Tue Nov 18, 2008 10:48 am
Federal regulators on Monday charged Dallas Mavericks owner Mark Cuban with insider trading for allegedly using confidential information on a stock sale to avoid more than $750,000 in losses.
Cuban disputed the Securities and Exchange Commission’s allegations and said he would contest them.
In a civil lawsuit filed in federal court in Dallas, the SEC alleged that in June 2004, Cuban was invited to get in on the coming stock offering by Mamma.com Inc. after he agreed to keep the information private.
Cuban owned 6.3 percent of Mamma.com’s stock at that time and was the largest known shareholder in the search engine company, according to the SEC. The agency said Cuban knew the shares would be sold below the current market price, and a few hours after receiving the information, he told his broker to sell all 600,000 shares before the public announcement of the offering.
By selling when he did, Cuban avoided losses exceeding $750,000, the SEC said in its lawsuit.
Cuban, 50 and a multibillionaire, is a tech entrepreneur who sold his Broadcast.com to Yahoo Inc. in 1999 at the height of the dot-com boom. He bought the Mavericks in 2000 and spent heavily to improve the roster.
He is the best known figure to be accused by the SEC of illegal insider trading since its case against Martha Stewart in 2002 for allegedly using advance knowledge of negative news for a company to sell her shares and avoid $45,673 in losses.

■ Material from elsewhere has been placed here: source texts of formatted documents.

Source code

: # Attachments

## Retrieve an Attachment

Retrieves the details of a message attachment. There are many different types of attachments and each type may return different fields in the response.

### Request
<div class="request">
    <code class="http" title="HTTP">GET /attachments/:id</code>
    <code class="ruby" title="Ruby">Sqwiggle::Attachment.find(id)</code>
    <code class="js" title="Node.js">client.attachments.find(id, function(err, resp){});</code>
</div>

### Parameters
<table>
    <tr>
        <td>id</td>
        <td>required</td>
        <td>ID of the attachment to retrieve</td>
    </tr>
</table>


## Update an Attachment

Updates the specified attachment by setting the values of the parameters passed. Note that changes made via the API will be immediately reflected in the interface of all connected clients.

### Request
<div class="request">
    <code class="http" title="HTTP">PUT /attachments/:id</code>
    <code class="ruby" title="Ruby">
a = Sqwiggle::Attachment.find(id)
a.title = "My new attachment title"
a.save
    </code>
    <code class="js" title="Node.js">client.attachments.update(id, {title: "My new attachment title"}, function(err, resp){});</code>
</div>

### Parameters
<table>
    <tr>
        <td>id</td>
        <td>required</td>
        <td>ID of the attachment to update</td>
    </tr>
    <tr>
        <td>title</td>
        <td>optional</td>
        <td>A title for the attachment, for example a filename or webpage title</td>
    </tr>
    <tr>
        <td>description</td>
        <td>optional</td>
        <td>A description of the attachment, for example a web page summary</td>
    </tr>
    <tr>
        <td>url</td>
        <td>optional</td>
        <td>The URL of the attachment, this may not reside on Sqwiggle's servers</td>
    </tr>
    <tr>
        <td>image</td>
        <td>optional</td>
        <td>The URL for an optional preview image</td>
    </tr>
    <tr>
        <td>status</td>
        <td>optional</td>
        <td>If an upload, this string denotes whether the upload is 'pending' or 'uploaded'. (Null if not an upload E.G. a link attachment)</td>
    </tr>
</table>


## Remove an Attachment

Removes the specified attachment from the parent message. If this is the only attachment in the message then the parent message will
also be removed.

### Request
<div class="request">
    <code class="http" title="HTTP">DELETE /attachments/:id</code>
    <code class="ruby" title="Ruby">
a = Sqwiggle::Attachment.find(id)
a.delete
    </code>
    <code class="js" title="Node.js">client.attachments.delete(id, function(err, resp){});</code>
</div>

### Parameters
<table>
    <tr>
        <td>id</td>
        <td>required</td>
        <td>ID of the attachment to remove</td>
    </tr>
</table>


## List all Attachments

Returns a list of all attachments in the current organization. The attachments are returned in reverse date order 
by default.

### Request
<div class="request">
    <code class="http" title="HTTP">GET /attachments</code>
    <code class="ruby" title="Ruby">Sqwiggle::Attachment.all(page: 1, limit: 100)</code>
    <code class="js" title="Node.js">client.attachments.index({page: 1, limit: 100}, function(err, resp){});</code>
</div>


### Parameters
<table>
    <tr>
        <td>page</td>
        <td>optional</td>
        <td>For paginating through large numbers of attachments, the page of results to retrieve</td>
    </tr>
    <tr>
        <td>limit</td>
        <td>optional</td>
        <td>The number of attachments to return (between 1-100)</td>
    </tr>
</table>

The homemaking diva paid about $195,000 and agreed not to serve as the director of a public company for five years under a 2006 settlement with the SEC.
Tue Nov 18, 2008 12:34 pm
Wed Nov 19, 2008 10:05 am
And remember: So far, this is a civil case and there’s a good chance that it will never rise to a criminal allegation.
As trades go, he’s been convicted of nothing except Devin Harris for Jason Kidd.
Yet today, we are back to this: For a league whose black players are judged as harshly as any athletes in any sport, the NBA has been run by owners whose bad behavior and bad judgments are too seldom scolded.
Yet, the NBA doesn’t air-brush Shinn’s past, just Allen Iverson’s tattoos. The league indulges so much time in tsk-tsking bad behavior of its players – real and imagined – that it constantly glosses over the truth of too much of its ownership. In a lot of ways, the NBA is one big, dysfunctional lot.
Cuban happens to be one of the owners responsible for so much good, so much change, in the sport. He saved his franchise, the way that Sterling and Shinn and Taylor destroyed their own. Until he beats the government rap, though, Cuban is one more scar for the sport. He’s had a lot of great ideas, a lot of great results.